The class requires the following functions:

• DinnerPlates(int capacity): Constructor that initialises stacks with a given capacity.
• void push(int val): Adds the value val to the leftmost stack with space available.
• int pop(): Removes and returns the value from the top of the rightmost non-empty stack or returns -1 if all stacks are empty.
• int popAtStack(int index): Removes and returns the value from the top of the stack at the given index or returns -1 if the specified stack is empty.

This problem tests the implementation of a dynamic system of stacks with specific pushing and popping rules.

Intuition

The solution requires efficiently managing both the leftmost non-full stack for pushing and the rightmost non-empty stack for popping. Using a dynamic array (list in Python) to simulate stacks is natural since we can append and remove elements from the end.

We need a way to quickly access the leftmost non-full stack when pushing. If we were to scan every time we wanted to push, the operation would become inefficient (think linear time complexity), as stacks grow. For this reason, the solution employs a SortedSet to keep track of stacks that are not full. Why a sorted set? Because it maintains the order and allows us to access the smallest index quickly, which corresponds to the leftmost non-full stack.

For popping elements from the rightmost non-empty stack, we simply look at the last stack and pop from there. If the pop is called with a specific stack index, we also need to check if the stack at that index is empty or not. If it's not empty, we pop from there.
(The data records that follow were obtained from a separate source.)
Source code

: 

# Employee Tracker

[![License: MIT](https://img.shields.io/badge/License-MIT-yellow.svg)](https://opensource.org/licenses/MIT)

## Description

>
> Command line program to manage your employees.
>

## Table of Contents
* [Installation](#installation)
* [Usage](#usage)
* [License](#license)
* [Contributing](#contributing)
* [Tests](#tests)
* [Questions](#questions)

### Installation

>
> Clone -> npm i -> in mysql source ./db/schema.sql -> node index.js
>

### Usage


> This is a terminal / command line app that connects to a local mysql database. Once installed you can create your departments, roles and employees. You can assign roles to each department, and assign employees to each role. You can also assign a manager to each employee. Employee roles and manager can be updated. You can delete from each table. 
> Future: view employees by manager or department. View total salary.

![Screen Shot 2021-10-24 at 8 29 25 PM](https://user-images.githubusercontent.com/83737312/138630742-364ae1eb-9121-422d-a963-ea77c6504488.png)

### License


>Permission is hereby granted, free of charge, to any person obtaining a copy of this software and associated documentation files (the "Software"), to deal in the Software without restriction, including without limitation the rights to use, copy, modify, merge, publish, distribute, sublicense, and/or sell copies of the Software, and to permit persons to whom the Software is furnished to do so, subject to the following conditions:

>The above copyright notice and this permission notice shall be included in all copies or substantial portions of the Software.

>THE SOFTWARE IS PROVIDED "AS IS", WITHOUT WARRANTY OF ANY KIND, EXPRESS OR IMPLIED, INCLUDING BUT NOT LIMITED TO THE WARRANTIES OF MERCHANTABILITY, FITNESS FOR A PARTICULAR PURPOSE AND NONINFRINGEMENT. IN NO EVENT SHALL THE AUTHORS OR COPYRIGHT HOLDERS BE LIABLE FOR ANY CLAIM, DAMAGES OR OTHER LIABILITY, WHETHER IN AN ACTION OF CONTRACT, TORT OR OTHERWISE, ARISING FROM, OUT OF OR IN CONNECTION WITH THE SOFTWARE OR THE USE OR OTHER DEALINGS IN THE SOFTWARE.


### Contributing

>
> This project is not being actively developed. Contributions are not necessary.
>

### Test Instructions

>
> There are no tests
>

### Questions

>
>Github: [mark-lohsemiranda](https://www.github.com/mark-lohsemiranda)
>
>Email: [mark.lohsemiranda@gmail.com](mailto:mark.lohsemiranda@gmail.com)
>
If a pop operation results in a previously full stack no longer being full, we need to add that stack's index to not_full to reflect that it now has space.

Moreover, whenever we pop an element, we also need to handle the scenario of possibly empty stacks left at the end after popping. In such cases, those stacks should be removed since they're now redundant, and their indices should be removed from the not_full set if they're present there.
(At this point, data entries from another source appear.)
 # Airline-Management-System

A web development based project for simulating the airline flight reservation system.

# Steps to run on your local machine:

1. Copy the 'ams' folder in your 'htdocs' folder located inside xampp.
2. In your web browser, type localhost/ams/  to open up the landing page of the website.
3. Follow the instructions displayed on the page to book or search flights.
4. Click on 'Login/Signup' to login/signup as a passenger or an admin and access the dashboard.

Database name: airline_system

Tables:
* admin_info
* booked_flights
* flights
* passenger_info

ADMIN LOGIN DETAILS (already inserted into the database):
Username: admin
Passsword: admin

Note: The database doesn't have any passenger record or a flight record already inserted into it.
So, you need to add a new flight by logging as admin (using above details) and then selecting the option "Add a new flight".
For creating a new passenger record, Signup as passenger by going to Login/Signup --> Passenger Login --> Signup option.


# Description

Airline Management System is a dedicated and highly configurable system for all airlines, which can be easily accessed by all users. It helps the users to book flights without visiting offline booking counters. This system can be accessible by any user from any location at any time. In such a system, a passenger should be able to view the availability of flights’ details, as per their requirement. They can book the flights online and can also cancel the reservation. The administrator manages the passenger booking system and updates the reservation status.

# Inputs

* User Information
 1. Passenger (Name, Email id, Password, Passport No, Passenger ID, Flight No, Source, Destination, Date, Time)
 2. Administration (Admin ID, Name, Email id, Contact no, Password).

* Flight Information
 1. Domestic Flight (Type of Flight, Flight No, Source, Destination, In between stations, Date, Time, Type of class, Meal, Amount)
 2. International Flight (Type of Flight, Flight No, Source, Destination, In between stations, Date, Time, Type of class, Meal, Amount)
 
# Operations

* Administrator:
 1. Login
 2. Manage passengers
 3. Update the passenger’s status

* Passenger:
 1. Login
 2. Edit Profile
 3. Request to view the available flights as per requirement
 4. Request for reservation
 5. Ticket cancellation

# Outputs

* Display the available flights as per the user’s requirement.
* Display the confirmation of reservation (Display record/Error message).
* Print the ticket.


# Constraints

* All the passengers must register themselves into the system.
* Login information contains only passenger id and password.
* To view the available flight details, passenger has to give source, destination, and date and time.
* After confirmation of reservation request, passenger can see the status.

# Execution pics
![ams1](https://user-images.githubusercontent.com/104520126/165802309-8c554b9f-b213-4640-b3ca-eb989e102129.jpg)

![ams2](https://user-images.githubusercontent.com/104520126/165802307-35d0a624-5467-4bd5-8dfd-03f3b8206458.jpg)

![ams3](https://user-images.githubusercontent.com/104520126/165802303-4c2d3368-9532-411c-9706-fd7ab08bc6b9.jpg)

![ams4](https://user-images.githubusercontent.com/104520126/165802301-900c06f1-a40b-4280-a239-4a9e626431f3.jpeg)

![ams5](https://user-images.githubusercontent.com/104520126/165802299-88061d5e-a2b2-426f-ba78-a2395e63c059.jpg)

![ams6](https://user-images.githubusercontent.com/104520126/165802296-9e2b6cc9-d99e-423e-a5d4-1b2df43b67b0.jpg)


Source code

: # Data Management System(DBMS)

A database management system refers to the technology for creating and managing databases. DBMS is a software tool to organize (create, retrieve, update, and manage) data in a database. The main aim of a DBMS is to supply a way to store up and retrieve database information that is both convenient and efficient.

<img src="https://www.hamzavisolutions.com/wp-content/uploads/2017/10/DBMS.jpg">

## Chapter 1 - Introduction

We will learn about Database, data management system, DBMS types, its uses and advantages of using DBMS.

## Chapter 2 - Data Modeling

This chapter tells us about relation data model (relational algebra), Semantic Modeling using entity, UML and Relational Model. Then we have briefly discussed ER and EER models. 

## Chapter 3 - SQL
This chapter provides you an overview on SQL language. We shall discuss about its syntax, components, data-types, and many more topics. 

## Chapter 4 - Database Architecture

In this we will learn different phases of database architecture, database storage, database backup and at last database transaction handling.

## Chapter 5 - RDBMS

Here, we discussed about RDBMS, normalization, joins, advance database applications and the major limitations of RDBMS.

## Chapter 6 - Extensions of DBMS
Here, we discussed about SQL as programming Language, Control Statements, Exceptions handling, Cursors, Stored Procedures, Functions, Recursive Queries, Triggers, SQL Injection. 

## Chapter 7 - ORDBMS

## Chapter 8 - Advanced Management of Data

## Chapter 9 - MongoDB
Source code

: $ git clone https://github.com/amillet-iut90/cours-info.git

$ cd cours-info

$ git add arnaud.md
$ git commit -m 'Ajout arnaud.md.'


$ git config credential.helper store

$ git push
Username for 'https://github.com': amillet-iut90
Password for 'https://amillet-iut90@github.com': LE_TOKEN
The provided Python code implements this logic, ensuring efficient operations by strategically using a SortedSet for tracking and array operations for regular stack behavior.
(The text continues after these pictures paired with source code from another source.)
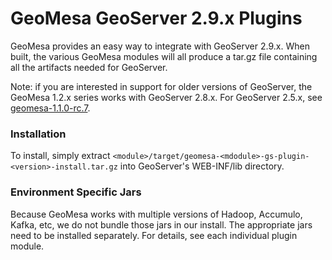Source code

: # GeoMesa GeoServer 2.9.x Plugins

GeoMesa provides an easy way to integrate with GeoServer 2.9.x. When built, the various GeoMesa
modules will all produce a tar.gz file containing all the artifacts needed for GeoServer.

Note: if you are interested in support for older versions of GeoServer, the GeoMesa 1.2.x series works with GeoServer 2.8.x.  For GeoServer 2.5.x, see [geomesa-1.1.0-rc.7](tree/geomesa-1.1.0-rc.7).

### Installation

To install, simply extract `<module>/target/geomesa-<mdodule>-gs-plugin-<version>-install.tar.gz`
into GeoServer's WEB-INF/lib directory.

### Environment Specific Jars

Because GeoMesa works with multiple versions of Hadoop, Accumulo, Kafka, etc, we do not bundle those jars
in our install. The appropriate jars need to be installed separately. For details, see each individual
plugin module.
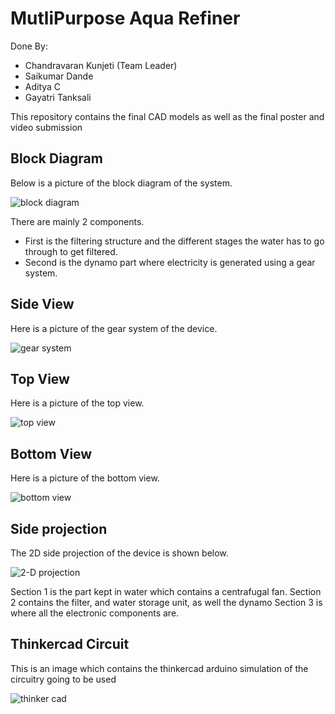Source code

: # MutliPurpose Aqua Refiner
Done By:
- Chandravaran Kunjeti (Team Leader)
- Saikumar Dande
- Aditya C
- Gayatri Tanksali

This repository contains the final CAD models as well as the final poster and video submission

## Block Diagram
Below is a picture of the block diagram of the system.

![block diagram](block_diagram.PNG?v=4&s=200)

There are mainly 2 components. 
- First is the filtering structure and the different stages the water has to go through to get filtered.
- Second is the dynamo part where electricity is generated using a gear system.

## Side View
Here is a picture of the gear system of the device.

![gear system](gear_system.PNG)

## Top View
Here is a picture of the top view.

![top view](top_view.PNG)

## Bottom View 
Here is a picture of the bottom view.

![bottom view](bottom_view.PNG)

## Side projection
The 2D side projection of the device is shown below.

![2-D projection](2_D_design_labaled.PNG)

Section 1 is the part kept in water which contains a centrafugal fan.
Section 2 contains the filter, and water storage unit, as well the dynamo 
Section 3 is where all the electronic components are.

## Thinkercad Circuit 
This is an image which contains the thinkercad arduino simulation of the circuitry going to be used

![thinker cad](tinkercad_simulation.PNG)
Learn more about Stack and Heap (Priority Queue) patterns.

Solution Approach

The DinnerPlates class is designed with a combination of a dynamic array (self.stacks) and a sorted set (self.not_full) to manage the collection of stacks and efficiently perform the required operations. Here's how each method works and what algorithms and data structures they utilize:

1. __init__(self, capacity: int): The constructor initializes the object with a specified capacity for each stack. self.stacks is the dynamic array that holds stacks, where each stack is itself represented as a list. self.not_full is a SortedSet, which is part of the sortedcontainers module. This set will keep track of the indices of stacks that aren't full.

2. push(self, val: int): This method handles adding a new element to the stacks. If self.not_full is empty, it means there are no partially filled stacks, and we need to create a new stack (list). We append [val] to self.stacks. If there is room for more elements (capacity greater than 1), the index of the new stack is added to self.not_full. If self.not_full is not empty, we fetch the index of the leftmost non-full stack (self.not_full[0]), push val to that stack, and check if it becomes full. If it does, the index is removed from self.not_full.

3. pop(self): Popping from the rightmost non-empty stack is equivalent to popping at the index of the last stack in self.stacks, so this method simply calls popAtStack with len(self.stacks) - 1.

4. popAtStack(self, index): This method pops the value from a given index. It first checks if the index is valid and the stack at that index is not empty. If any conditions are unmet, it returns -1. Otherwise, it pops the element from the specified stack. If popping the element results in an empty stack at the rightmost position, it removes the empty stacks from the end of self.stacks and updates self.not_full. If the popped stack isn't completely empty, it adds the index to self.not_full since the stack now has room for more elements.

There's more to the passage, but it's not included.